**Supplied records:**
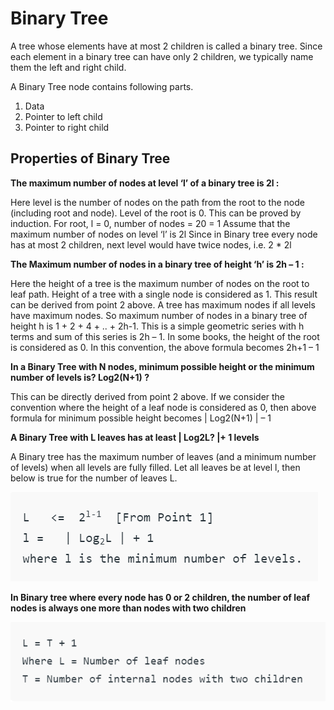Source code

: # **Binary Tree**

A tree whose elements have at most 2 children is called a binary
tree. Since each element in a binary tree can have only 2 
children, we typically name them the left and right child. 

A Binary Tree node contains following parts.
1. Data
2. Pointer to left child
3. Pointer to right child

## **Properties of Binary Tree**
**The maximum number of nodes at level ‘l’ of a binary tree is 2l :**

Here level is the number of nodes on the path from the root to the node (including root and node). Level of the root is 0.
   This can be proved by induction.
   For root, l = 0, number of nodes = 20 = 1
   Assume that the maximum number of nodes on level ‘l’ is 2l
   Since in Binary tree every node has at most 2 children, next level would have twice nodes, i.e. 2 * 2l

**The Maximum number of nodes in a binary tree of height ‘h’ is 2h – 1 :**

Here the height of a tree is the maximum number of nodes on the root to leaf path. Height of a tree with a single node is considered as 1.
This result can be derived from point 2 above. A tree has maximum nodes if all levels have maximum nodes. So maximum number of nodes in a binary tree of height h is 1 + 2 + 4 + .. + 2h-1. This is a simple geometric series with h terms and sum of this series is 2h – 1.
In some books, the height of the root is considered as 0. In this convention, the above formula becomes 2h+1 – 1

**In a Binary Tree with N nodes, minimum possible height or the minimum number of levels is? Log2(N+1) ?** 

This can be directly derived from point 2 above. If we consider the convention where the height of a leaf node is considered as 0, then above formula for minimum possible height becomes | Log2(N+1) | – 1

**A Binary Tree with L leaves has at least | Log2L? |+ 1   levels**

A Binary tree has the maximum number of leaves (and a minimum number of levels) when all levels are fully filled. Let all leaves be at level l, then below is true for the number of leaves L.

![img.png](img.png)

**In Binary tree where every node has 0 or 2 children, the number of leaf nodes is always one more than nodes with two children**

![img_1.png](img_1.png)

**Action item:** Since only part of the listing is wanted, copy exactly the lines from the one holding "## **Properties of Binary Tree**" to the one holding "This can be directly", both included.

**Task response:**
## **Properties of Binary Tree**
**The maximum number of nodes at level ‘l’ of a binary tree is 2l :**

Here level is the number of nodes on the path from the root to the node (including root and node). Level of the root is 0.
   This can be proved by induction.
   For root, l = 0, number of nodes = 20 = 1
   Assume that the maximum number of nodes on level ‘l’ is 2l
   Since in Binary tree every node has at most 2 children, next level would have twice nodes, i.e. 2 * 2l

**The Maximum number of nodes in a binary tree of height ‘h’ is 2h – 1 :**

Here the height of a tree is the maximum number of nodes on the root to leaf path. Height of a tree with a single node is considered as 1.
This result can be derived from point 2 above. A tree has maximum nodes if all levels have maximum nodes. So maximum number of nodes in a binary tree of height h is 1 + 2 + 4 + .. + 2h-1. This is a simple geometric series with h terms and sum of this series is 2h – 1.
In some books, the height of the root is considered as 0. In this convention, the above formula becomes 2h+1 – 1

**In a Binary Tree with N nodes, minimum possible height or the minimum number of levels is? Log2(N+1) ?** 

This can be directly derived from point 2 above. If we consider the convention where the height of a leaf node is considered as 0, then above formula for minimum possible height becomes | Log2(N+1) | – 1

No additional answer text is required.